Share your dilemmas and get honest opinions from other Mumsnetters.

Have you ever regretted ending a friendship?

48 replies

WomanStanleyWoman · 09/10/2021 17:05

I was flicking through my Facebook memories earlier and spotted a comment from someone who’d blocked me years ago. I found it odd as, when she blocked me, all her comments and likes on my newsfeed automatically disappeared, so I wondered why I could see this one. I clicked her name and sure enough, I’m no longer blocked - although she’s made no attempt at contact.

I’ve no interest in renewing the friendship, but I am curious as to why she suddenly went to the effort of unblocking me years later. It got me thinking, as there are only a few people in life that I’ve actively cut out, and I’ve never regretted that. To me, it takes a lot to do that. There are one or two friendships in my life that I let drift, and that I regret, but I just can’t see wanting to resume relations with someone I actively prevented from getting in touch.

Have you ever dropped a friend and regretted it?

OP posts:
flumpettyflump · 09/10/2021 17:11

Funny I was just thinking about this. I've dropped a lot of friends and I never feel bad or regretful. But I would say that in your case it sounds like it was entirely her issue if she's unblocked you? My DH blocked some friends after his DB died. They hadn't done anything wrong, they just kept posting about their siblings and pics of them all together and he found it quite wrenching.
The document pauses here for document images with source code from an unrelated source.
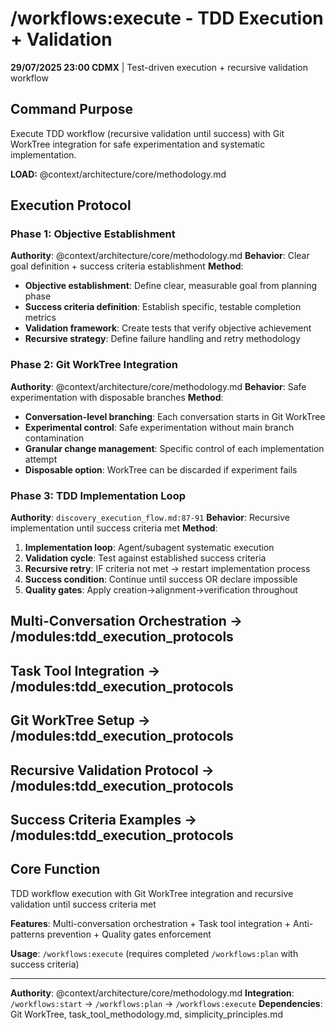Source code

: # /workflows:execute - TDD Execution + Validation

**29/07/2025 23:00 CDMX** | Test-driven execution + recursive validation workflow

## Command Purpose
Execute TDD workflow (recursive validation until success) with Git WorkTree integration for safe experimentation and systematic implementation.

**LOAD:** @context/architecture/core/methodology.md

## Execution Protocol

### Phase 1: Objective Establishment
**Authority**: @context/architecture/core/methodology.md
**Behavior**: Clear goal definition + success criteria establishment
**Method**:
- **Objective establishment**: Define clear, measurable goal from planning phase
- **Success criteria definition**: Establish specific, testable completion metrics
- **Validation framework**: Create tests that verify objective achievement
- **Recursive strategy**: Define failure handling and retry methodology

### Phase 2: Git WorkTree Integration
**Authority**: @context/architecture/core/methodology.md
**Behavior**: Safe experimentation with disposable branches
**Method**:
- **Conversation-level branching**: Each conversation starts in Git WorkTree
- **Experimental control**: Safe experimentation without main branch contamination
- **Granular change management**: Specific control of each implementation attempt
- **Disposable option**: WorkTree can be discarded if experiment fails

### Phase 3: TDD Implementation Loop
**Authority**: `discovery_execution_flow.md:87-91`
**Behavior**: Recursive implementation until success criteria met
**Method**:
1. **Implementation loop**: Agent/subagent systematic execution
2. **Validation cycle**: Test against established success criteria
3. **Recursive retry**: IF criteria not met → restart implementation process
4. **Success condition**: Continue until success OR declare impossible
5. **Quality gates**: Apply creation→alignment→verification throughout

## Multi-Conversation Orchestration → /modules:tdd_execution_protocols

## Task Tool Integration → /modules:tdd_execution_protocols

## Git WorkTree Setup → /modules:tdd_execution_protocols

## Recursive Validation Protocol → /modules:tdd_execution_protocols

## Success Criteria Examples → /modules:tdd_execution_protocols

## Core Function
TDD workflow execution with Git WorkTree integration and recursive validation until success criteria met

**Features**: Multi-conversation orchestration + Task tool integration + Anti-patterns prevention + Quality gates enforcement

**Usage**: `/workflows:execute` (requires completed `/workflows:plan` with success criteria)

---
**Authority**: @context/architecture/core/methodology.md
**Integration**: `/workflows:start` → `/workflows:plan` → `/workflows:execute`
**Dependencies**: Git WorkTree, task_tool_methodology.md, simplicity_principles.md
DontBiteTheBoobThatFeedsYou · 09/10/2021 17:14

She doesn't regret it, she's just nosey.

I've done the same.

And no I haven't regretted it.

the80sweregreat · 09/10/2021 17:15

People dropped off my radar when we moved home a few times( social media wasn't around at that time ) I wasn't too upset as they were not my friends originally and were much wealthier than we were too , so not much in common anyway. The people I regard as friends made an effort to stay in touch and I did with them too.
Someone deleted me on fb when I upset them at work!
My dh and I don't have any mutual friends which is strange amongst most couples I know.
I have people who I know , but not close friends
It's a mixed bag really

WomanStanleyWoman · 09/10/2021 17:20

@DontBiteTheBoobThatFeedsYou

She doesn't regret it, she's just nosey.

I've done the same.

And no I haven't regretted it.

Haha - probably Grin

She blocked me because a mutual friend ditched her and I wouldn’t act as go-between. Ironically, by doing so she proved exactly why the mutual friend dropped her!

OP posts:
PyjamaFan · 09/10/2021 17:23

I ended a friendship with a group of people a few years ago, including blocking them on social media.

It was one of those situations where I realised that I was making all the effort. The last straw was seeing photos of the rest if them at a party that I hadn't been invited too, or even told about.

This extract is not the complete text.